BEGIN Data extracts
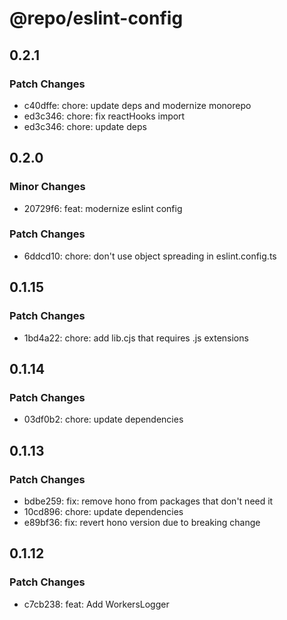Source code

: # @repo/eslint-config

## 0.2.1

### Patch Changes

- c40dffe: chore: update deps and modernize monorepo
- ed3c346: chore: fix reactHooks import
- ed3c346: chore: update deps

## 0.2.0

### Minor Changes

- 20729f6: feat: modernize eslint config

### Patch Changes

- 6ddcd10: chore: don't use object spreading in eslint.config.ts

## 0.1.15

### Patch Changes

- 1bd4a22: chore: add lib.cjs that requires .js extensions

## 0.1.14

### Patch Changes

- 03df0b2: chore: update dependencies

## 0.1.13

### Patch Changes

- bdbe259: fix: remove hono from packages that don't need it
- 10cd896: chore: update dependencies
- e89bf36: fix: revert hono version due to breaking change

## 0.1.12

### Patch Changes

- c7cb238: feat: Add WorkersLogger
END Data extracts
■ Exercise brief
Pick every line from the listing holding the string "modernize", and copy it.

■ Exercise output
- c40dffe: chore: update deps and modernize monorepo
- 20729f6: feat: modernize eslint config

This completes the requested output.